The Consumer Financial Protection Bureau has released an interim final rule that addresses a regulatory gap caused by last year’s financial overhaul legislation.
The interim rule, which will be accepting public comments until Sept. 22, implements Dodd-Frank Act amendments to the Alternative Mortgage Transaction Parity Act, MortgageOrb.com reports.
Currently, the AMTPA authorizes state housing creditors to make alternative mortgage transactions in compliance with the federal law instead of the state law.
The interim final rule says that state licensed or chartered creditors are only able to make alternative mortgage transactions under the AMTPA if they comply with rules issued by the CFPB. It applies only to state housing creditors seeking to invoke federal preemption of state law under AMTPA and will be effective until July 22, 2012.

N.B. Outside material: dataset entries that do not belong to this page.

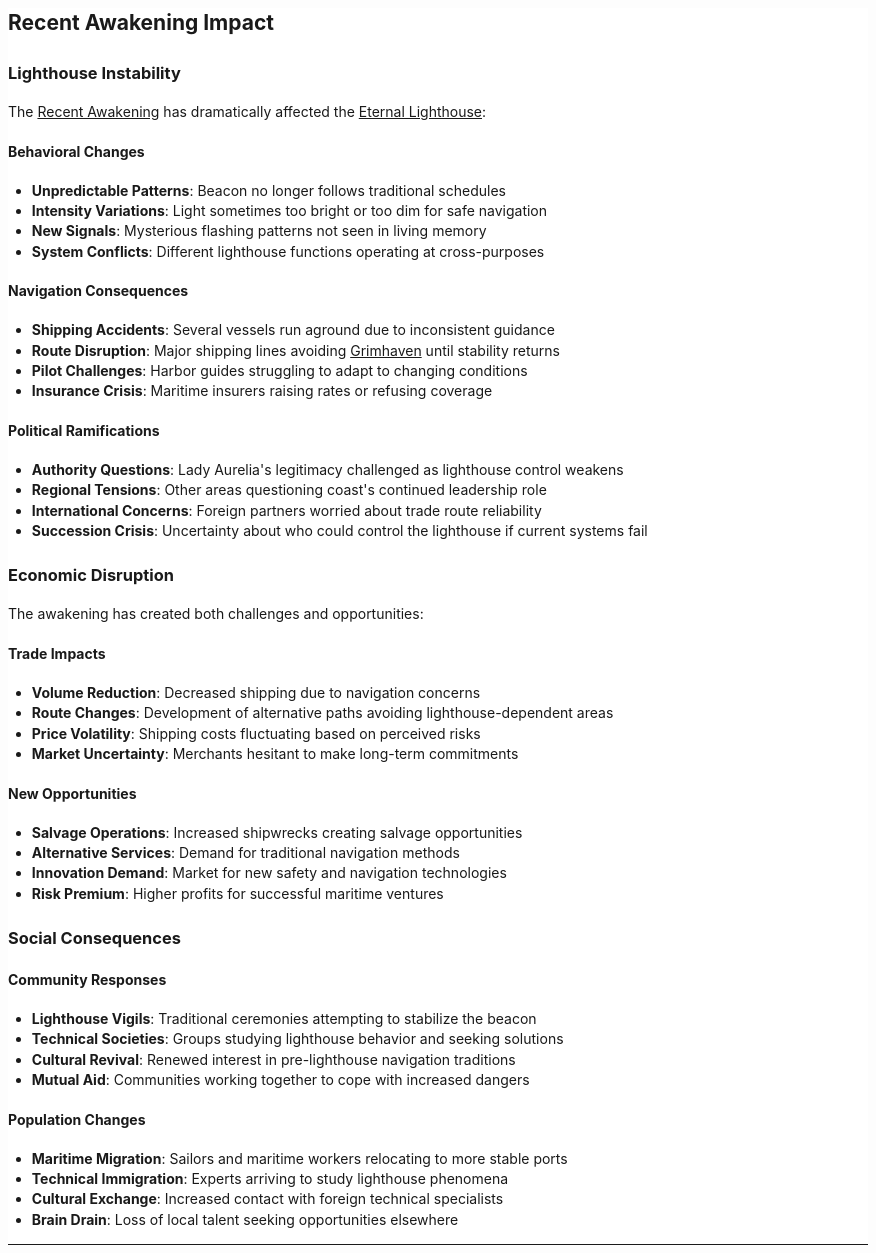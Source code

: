 ## Recent Awakening Impact

### Lighthouse Instability

The [Recent Awakening](Timeline.md) has dramatically affected the [Eternal Lighthouse](Eternal%20Lighthouse.md):

#### **Behavioral Changes**
- **Unpredictable Patterns**: Beacon no longer follows traditional schedules
- **Intensity Variations**: Light sometimes too bright or too dim for safe navigation
- **New Signals**: Mysterious flashing patterns not seen in living memory
- **System Conflicts**: Different lighthouse functions operating at cross-purposes

#### **Navigation Consequences**
- **Shipping Accidents**: Several vessels run aground due to inconsistent guidance
- **Route Disruption**: Major shipping lines avoiding [Grimhaven](Grimhaven.md) until stability returns
- **Pilot Challenges**: Harbor guides struggling to adapt to changing conditions
- **Insurance Crisis**: Maritime insurers raising rates or refusing coverage

#### **Political Ramifications**
- **Authority Questions**: Lady Aurelia's legitimacy challenged as lighthouse control weakens
- **Regional Tensions**: Other areas questioning coast's continued leadership role
- **International Concerns**: Foreign partners worried about trade route reliability
- **Succession Crisis**: Uncertainty about who could control the lighthouse if current systems fail

### Economic Disruption

The awakening has created both challenges and opportunities:

#### **Trade Impacts**
- **Volume Reduction**: Decreased shipping due to navigation concerns
- **Route Changes**: Development of alternative paths avoiding lighthouse-dependent areas
- **Price Volatility**: Shipping costs fluctuating based on perceived risks
- **Market Uncertainty**: Merchants hesitant to make long-term commitments

#### **New Opportunities**
- **Salvage Operations**: Increased shipwrecks creating salvage opportunities
- **Alternative Services**: Demand for traditional navigation methods
- **Innovation Demand**: Market for new safety and navigation technologies
- **Risk Premium**: Higher profits for successful maritime ventures

### Social Consequences

#### **Community Responses**
- **Lighthouse Vigils**: Traditional ceremonies attempting to stabilize the beacon
- **Technical Societies**: Groups studying lighthouse behavior and seeking solutions
- **Cultural Revival**: Renewed interest in pre-lighthouse navigation traditions
- **Mutual Aid**: Communities working together to cope with increased dangers

#### **Population Changes**
- **Maritime Migration**: Sailors and maritime workers relocating to more stable ports
- **Technical Immigration**: Experts arriving to study lighthouse phenomena
- **Cultural Exchange**: Increased contact with foreign technical specialists
- **Brain Drain**: Loss of local talent seeking opportunities elsewhere

---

As of July 21, the rulemaking authority for the AMTPA was transferred to the CFPB, MortgageOrb reports.
“Accordingly, CFPB interim rules are needed immediately in order to avoid a suspension in the operation of AMTPA, which would prevent state housing creditors from making variable-rate loans and other alternative mortgage transactions in states where such loans are otherwise prohibited by state law,” according to the Federal Register’s overview of the interim rule, MortgageOrb.com reports.
In the Federal Register, the CFPB mandated that its interim final rule becomes effective immediately sans a notice-and-comment period “in order to avoid the risk of disrupting mortgage markets, placing state housing creditors at an inappropriate competitive disadvantage and reducing consumers' access to credit,” MortgageOrb.com reports.